Data entries
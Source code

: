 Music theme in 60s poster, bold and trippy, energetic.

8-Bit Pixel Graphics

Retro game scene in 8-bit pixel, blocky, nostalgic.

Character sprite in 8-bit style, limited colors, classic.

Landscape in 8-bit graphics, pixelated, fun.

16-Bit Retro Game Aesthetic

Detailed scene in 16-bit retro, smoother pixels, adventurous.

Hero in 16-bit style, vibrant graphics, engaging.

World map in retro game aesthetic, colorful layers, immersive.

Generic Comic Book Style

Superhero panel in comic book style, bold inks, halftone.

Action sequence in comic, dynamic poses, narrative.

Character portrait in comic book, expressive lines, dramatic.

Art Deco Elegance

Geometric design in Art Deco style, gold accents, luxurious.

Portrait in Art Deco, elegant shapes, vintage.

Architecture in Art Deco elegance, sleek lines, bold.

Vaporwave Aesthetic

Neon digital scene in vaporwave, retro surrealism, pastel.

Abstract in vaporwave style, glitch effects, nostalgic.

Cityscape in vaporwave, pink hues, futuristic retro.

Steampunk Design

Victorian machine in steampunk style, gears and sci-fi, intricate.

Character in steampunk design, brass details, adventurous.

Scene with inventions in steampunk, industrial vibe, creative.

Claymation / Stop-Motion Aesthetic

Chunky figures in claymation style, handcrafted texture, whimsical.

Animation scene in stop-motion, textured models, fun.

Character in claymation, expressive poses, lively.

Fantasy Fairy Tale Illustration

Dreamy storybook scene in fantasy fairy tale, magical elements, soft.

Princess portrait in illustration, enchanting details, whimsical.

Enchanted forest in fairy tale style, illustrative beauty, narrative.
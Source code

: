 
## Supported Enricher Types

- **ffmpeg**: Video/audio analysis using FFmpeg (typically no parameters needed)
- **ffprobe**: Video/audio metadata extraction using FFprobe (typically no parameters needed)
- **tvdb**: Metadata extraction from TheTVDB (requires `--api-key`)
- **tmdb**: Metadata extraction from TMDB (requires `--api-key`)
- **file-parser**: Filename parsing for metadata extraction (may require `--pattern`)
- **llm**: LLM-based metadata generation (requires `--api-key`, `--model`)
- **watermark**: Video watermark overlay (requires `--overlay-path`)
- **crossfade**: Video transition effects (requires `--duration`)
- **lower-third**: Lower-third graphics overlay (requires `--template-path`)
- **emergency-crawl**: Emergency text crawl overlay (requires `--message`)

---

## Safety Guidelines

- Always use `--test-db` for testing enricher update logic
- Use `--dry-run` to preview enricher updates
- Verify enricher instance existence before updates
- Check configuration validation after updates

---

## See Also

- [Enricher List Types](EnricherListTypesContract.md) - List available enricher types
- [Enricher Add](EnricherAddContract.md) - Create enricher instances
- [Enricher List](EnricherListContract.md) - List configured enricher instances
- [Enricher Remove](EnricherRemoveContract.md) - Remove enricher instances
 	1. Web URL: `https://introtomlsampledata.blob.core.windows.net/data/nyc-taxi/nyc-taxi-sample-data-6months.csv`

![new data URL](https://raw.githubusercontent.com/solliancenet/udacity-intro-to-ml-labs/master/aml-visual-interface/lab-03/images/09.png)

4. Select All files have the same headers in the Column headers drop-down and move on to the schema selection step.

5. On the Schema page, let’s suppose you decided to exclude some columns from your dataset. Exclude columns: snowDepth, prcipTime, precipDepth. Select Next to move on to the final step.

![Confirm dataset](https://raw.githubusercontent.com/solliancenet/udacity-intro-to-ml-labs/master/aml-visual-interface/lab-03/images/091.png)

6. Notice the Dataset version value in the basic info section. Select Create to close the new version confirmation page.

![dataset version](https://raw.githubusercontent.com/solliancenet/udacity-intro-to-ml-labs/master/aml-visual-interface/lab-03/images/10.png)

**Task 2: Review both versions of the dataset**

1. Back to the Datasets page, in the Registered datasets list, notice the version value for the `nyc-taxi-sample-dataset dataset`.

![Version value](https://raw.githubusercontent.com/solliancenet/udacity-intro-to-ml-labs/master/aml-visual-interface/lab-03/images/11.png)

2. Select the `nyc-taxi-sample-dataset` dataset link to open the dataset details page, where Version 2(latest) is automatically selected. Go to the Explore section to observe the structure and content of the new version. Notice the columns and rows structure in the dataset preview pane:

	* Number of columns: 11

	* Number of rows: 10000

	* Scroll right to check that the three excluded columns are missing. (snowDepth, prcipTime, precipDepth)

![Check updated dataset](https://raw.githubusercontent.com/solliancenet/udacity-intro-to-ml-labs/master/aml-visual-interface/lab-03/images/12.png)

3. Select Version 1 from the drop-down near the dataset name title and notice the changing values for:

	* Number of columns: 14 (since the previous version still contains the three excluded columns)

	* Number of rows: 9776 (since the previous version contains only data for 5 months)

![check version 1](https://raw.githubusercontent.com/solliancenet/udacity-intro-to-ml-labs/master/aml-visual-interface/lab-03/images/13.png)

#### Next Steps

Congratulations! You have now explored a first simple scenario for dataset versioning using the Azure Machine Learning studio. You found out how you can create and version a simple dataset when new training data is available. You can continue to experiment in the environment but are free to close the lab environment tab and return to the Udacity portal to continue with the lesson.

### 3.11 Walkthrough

**Prompt**
Could you restate, word for word, the lines above from the one with "Generic Comic Book Style" to the one with "## See Also", both included?

**Answer for the task**
Generic Comic Book Style

Superhero panel in comic book style, bold inks, halftone.

Action sequence in comic, dynamic poses, narrative.

Character portrait in comic book, expressive lines, dramatic.

Art Deco Elegance

Geometric design in Art Deco style, gold accents, luxurious.

Portrait in Art Deco, elegant shapes, vintage.

Architecture in Art Deco elegance, sleek lines, bold.

Vaporwave Aesthetic

Neon digital scene in vaporwave, retro surrealism, pastel.

Abstract in vaporwave style, glitch effects, nostalgic.

Cityscape in vaporwave, pink hues, futuristic retro.

Steampunk Design

Victorian machine in steampunk style, gears and sci-fi, intricate.

Character in steampunk design, brass details, adventurous.

Scene with inventions in steampunk, industrial vibe, creative.

Claymation / Stop-Motion Aesthetic

Chunky figures in claymation style, handcrafted texture, whimsical.

Animation scene in stop-motion, textured models, fun.

Character in claymation, expressive poses, lively.

Fantasy Fairy Tale Illustration

Dreamy storybook scene in fantasy fairy tale, magical elements, soft.

Princess portrait in illustration, enchanting details, whimsical.

Enchanted forest in fairy tale style, illustrative beauty, narrative.
Source code

: 
## Supported Enricher Types

- **ffmpeg**: Video/audio analysis using FFmpeg (typically no parameters needed)
- **ffprobe**: Video/audio metadata extraction using FFprobe (typically no parameters needed)
- **tvdb**: Metadata extraction from TheTVDB (requires `--api-key`)
- **tmdb**: Metadata extraction from TMDB (requires `--api-key`)
- **file-parser**: Filename parsing for metadata extraction (may require `--pattern`)
- **llm**: LLM-based metadata generation (requires `--api-key`, `--model`)
- **watermark**: Video watermark overlay (requires `--overlay-path`)
- **crossfade**: Video transition effects (requires `--duration`)
- **lower-third**: Lower-third graphics overlay (requires `--template-path`)
- **emergency-crawl**: Emergency text crawl overlay (requires `--message`)

---

## Safety Guidelines

- Always use `--test-db` for testing enricher update logic
- Use `--dry-run` to preview enricher updates
- Verify enricher instance existence before updates
- Check configuration validation after updates

---

## See Also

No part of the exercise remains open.